«DUM MAERENTI ANIMO»

A LA IGLESIA PERSEGUIDA

Constitución Apostólica
del Papa Pío XII
promulgada el 29 de Junio de 1956

Mientras con ánimo afligido consideramos las gravísimas condiciones en que sufre la Iglesia, en no pocas regiones del mundo, a causa del materialismo ateo allí imperante, Nos viene a la mente la situación en que hace cinco siglos se encontraban los pueblos de Europa central, y que fue causa de que Nuestro Predecesor, de i. m., Calixto III, publicase una Carta apostólica, del 29 de junio de 1456, Cum his superioribus annis.

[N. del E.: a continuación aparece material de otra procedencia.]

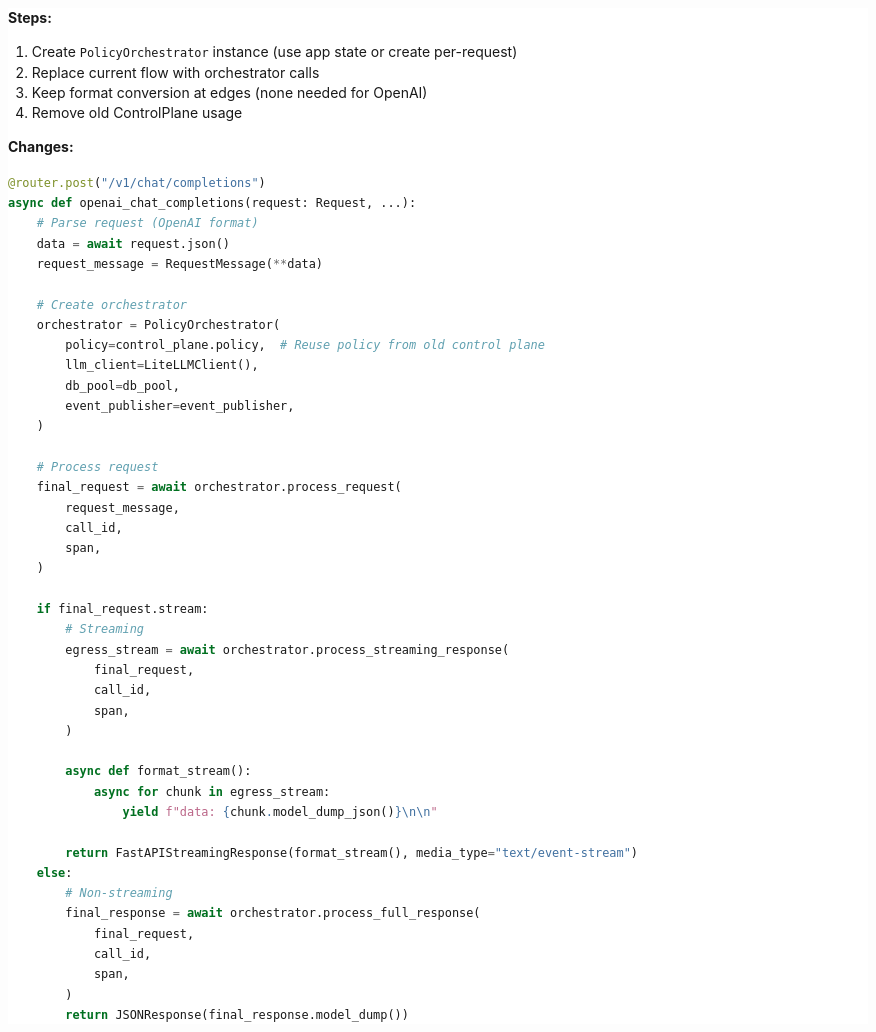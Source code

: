 **Steps:**
1. Create `PolicyOrchestrator` instance (use app state or create per-request)
2. Replace current flow with orchestrator calls
3. Keep format conversion at edges (none needed for OpenAI)
4. Remove old ControlPlane usage

**Changes:**
```python
@router.post("/v1/chat/completions")
async def openai_chat_completions(request: Request, ...):
    # Parse request (OpenAI format)
    data = await request.json()
    request_message = RequestMessage(**data)

    # Create orchestrator
    orchestrator = PolicyOrchestrator(
        policy=control_plane.policy,  # Reuse policy from old control plane
        llm_client=LiteLLMClient(),
        db_pool=db_pool,
        event_publisher=event_publisher,
    )

    # Process request
    final_request = await orchestrator.process_request(
        request_message,
        call_id,
        span,
    )

    if final_request.stream:
        # Streaming
        egress_stream = await orchestrator.process_streaming_response(
            final_request,
            call_id,
            span,
        )

        async def format_stream():
            async for chunk in egress_stream:
                yield f"data: {chunk.model_dump_json()}\n\n"

        return FastAPIStreamingResponse(format_stream(), media_type="text/event-stream")
    else:
        # Non-streaming
        final_response = await orchestrator.process_full_response(
            final_request,
            call_id,
            span,
        )
        return JSONResponse(final_response.model_dump())
```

Las gentes que habitaban las fértiles regiones regadas por el Danubio, y las otras circunvecinas, si no habían sido ya abatidas por la catástrofe, corrían serio peligro, no sólo en sus personas y sus bienes, sino aun en la misma fe de sus mayores. Esto ocurría principalmente en Hungría y en las tierras que hoy constituyen las naciones de Albania, Bulgaria, Checoslovaquia, Yugoslavia y Rumania. Pero la gravedad del momento la sentían también los que habitaban en países menos cercanos, sobre todo los pueblos de Alemania y de Polonia.

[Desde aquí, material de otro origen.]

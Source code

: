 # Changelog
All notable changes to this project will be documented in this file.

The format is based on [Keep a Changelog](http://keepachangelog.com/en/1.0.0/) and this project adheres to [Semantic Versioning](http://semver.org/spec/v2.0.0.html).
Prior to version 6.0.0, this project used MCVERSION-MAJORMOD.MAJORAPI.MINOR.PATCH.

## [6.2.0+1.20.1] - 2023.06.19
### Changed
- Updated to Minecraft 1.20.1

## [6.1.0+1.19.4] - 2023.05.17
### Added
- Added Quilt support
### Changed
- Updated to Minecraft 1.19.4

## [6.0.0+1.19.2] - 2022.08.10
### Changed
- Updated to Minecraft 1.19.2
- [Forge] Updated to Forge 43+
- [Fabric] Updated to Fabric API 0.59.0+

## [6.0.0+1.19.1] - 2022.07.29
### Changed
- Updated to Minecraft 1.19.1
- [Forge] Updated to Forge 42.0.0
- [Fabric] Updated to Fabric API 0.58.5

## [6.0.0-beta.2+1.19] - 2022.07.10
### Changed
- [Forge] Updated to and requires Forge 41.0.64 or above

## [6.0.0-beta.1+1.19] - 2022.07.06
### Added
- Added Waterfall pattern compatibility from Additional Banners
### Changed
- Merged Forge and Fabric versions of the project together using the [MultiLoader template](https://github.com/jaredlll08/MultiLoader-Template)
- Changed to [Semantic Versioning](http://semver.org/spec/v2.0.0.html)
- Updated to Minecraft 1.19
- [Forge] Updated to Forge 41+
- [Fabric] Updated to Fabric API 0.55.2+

El Pontífice Calixto III, comprendiendo bien el peligro, juzgó deber suyo exhortar paternalmente a los Pastores y fieles del orbe católico a expiar las propias culpas con obras de penitencia, reformar las costumbres conforme a los principios de la moral cristiana, a implorar con súplicas fervientes el socorro eficaz de Dios. Trabajó, además, sin tregua y por todos los medios posibles por alejar de los fieles el peligro; y, finalmente, atribuyó al auxilio divino la victoria de aquellos valientes que, animados por las exhortaciones de San Juan de Capistrano y guiados por el valiente jefe Juan Hunyady, defendieron bravamente la ciudadela de Belgrado. Para que de este acontecimiento quedase memoria en la liturgia y para que todos los cristianos diesen a Dios las debidas gracias, instituyó la fiesta de la Transfiguración de Nuestro Señor Jesucristo, que había de celebrarse en todo el mundo el día 6 de agosto[1].

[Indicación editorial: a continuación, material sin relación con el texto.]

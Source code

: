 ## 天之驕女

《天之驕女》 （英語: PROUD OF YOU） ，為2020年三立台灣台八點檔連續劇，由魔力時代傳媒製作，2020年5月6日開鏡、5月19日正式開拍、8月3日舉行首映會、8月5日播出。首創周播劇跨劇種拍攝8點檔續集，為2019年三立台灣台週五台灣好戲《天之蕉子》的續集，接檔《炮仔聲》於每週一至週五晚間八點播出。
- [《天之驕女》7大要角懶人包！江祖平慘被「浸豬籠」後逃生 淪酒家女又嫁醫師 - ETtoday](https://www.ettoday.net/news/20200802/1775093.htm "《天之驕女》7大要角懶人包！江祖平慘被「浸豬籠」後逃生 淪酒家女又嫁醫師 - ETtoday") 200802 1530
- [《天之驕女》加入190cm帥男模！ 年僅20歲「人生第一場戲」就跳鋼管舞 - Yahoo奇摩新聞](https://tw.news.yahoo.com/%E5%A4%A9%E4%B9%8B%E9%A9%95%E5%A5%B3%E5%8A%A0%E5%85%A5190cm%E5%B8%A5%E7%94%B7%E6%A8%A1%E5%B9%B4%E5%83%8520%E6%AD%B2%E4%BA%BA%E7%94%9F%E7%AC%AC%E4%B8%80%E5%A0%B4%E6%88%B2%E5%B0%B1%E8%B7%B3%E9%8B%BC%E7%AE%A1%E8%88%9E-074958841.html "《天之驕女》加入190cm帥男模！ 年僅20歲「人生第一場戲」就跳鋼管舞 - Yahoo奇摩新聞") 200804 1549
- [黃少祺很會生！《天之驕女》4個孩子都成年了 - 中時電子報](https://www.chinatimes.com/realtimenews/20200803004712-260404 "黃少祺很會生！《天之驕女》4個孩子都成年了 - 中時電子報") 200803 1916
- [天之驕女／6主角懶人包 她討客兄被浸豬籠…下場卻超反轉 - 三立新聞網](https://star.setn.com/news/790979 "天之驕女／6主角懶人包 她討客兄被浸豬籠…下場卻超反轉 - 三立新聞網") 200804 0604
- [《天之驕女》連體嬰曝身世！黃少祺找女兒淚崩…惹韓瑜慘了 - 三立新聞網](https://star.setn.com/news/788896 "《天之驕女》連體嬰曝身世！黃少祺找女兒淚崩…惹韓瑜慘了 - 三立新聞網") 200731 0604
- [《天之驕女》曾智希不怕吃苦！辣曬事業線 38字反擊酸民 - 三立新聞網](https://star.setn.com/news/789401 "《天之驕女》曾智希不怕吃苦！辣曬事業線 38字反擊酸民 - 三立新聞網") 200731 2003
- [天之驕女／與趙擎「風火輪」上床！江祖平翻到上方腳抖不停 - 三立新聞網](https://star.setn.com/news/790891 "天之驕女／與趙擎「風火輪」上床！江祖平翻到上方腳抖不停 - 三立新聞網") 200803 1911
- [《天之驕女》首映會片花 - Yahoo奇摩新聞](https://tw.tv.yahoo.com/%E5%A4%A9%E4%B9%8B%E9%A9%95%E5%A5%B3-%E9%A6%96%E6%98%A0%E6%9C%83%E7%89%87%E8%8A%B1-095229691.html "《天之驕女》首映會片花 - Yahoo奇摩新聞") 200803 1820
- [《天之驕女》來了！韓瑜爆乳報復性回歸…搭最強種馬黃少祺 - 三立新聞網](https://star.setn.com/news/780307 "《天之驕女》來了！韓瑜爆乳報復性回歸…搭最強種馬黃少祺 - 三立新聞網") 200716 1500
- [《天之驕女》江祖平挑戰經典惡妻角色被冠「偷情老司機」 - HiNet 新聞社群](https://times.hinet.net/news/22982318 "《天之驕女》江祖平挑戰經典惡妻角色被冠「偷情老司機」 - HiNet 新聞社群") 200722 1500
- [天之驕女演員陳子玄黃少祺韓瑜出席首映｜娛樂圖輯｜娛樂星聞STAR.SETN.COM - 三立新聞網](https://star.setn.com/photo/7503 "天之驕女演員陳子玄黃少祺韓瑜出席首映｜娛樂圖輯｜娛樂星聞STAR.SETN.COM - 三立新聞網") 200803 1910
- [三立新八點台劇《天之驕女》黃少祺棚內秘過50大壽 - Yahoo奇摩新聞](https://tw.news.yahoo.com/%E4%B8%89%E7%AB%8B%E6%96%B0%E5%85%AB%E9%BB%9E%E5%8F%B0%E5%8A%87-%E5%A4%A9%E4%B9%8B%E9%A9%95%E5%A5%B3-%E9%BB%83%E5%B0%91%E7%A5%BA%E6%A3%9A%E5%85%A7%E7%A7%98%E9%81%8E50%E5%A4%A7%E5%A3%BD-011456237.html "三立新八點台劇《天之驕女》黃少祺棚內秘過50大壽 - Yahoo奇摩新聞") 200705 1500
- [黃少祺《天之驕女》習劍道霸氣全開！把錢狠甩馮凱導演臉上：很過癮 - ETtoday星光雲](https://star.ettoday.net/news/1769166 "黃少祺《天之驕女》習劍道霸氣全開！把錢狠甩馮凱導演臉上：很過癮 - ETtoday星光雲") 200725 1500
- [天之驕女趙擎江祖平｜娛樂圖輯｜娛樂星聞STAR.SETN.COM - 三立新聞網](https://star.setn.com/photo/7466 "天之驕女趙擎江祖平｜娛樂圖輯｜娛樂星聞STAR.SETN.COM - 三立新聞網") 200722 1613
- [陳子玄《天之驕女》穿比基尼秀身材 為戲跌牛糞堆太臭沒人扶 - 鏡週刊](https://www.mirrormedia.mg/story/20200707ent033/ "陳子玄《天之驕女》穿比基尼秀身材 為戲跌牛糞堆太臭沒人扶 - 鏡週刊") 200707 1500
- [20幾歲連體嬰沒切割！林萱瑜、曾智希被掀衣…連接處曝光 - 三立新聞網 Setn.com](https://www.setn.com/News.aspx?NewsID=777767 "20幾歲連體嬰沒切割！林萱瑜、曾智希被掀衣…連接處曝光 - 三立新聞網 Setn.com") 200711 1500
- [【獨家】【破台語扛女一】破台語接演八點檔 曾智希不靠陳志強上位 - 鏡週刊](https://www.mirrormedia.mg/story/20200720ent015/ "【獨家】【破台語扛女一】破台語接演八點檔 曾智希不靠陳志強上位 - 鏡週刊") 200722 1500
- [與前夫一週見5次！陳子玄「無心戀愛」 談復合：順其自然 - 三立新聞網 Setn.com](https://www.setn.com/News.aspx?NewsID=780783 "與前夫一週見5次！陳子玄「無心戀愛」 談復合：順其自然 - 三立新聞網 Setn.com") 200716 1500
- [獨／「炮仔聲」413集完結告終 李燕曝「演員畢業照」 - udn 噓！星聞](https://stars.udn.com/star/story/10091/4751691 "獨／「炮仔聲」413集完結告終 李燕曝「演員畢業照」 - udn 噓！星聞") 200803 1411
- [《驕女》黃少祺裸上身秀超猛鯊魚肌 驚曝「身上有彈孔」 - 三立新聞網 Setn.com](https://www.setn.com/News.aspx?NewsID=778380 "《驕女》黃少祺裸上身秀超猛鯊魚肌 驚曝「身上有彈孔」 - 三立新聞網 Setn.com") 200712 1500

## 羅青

2. También hoy, por desgracia, vosotros, que habitáis en dichas regiones, os veis tristemente afligidos y atormentados juntamente con muchos católicos, tanto de rito latino como de rito oriental, que moran en los países que se extienden a Oriente y Septentrión, hasta las costas del mar Báltico. Ya han pasado más de diez años, como lo sabéis por propia experiencia, desde que la Iglesia de Jesucristo fue privada de sus derechos, aunque no en todas partes en el mismo grado. Como consecuencia de esta situación, las piadosas asociaciones y confraternidades religiosas han sido disueltas y dispersadas; se ponen obstáculos a los Pastores en el ejercicio de su ministerio, cuando no se les deporta, destierra o encarcela; hasta se ha pretendido, directa y temerariamente, suprimir las diócesis católicas de rito oriental, e incitar con todos los medios al clero y fieles al cisma. Sabemos también que no pocos se ven sometidos a toda clase de vejámenes por haber confesado franca, sincera y animosamente su fe y por haberla defendido valerosamente. Pero lo que verdaderamente Nos llena de dolor es el saber cómo envenenan las mentes de los niños y de los jóvenes con falsas y perversas doctrinas, a fin de alejarles de Dios y de sus santos mandamientos, con sumo daño para su vida presente y peligro para la futura.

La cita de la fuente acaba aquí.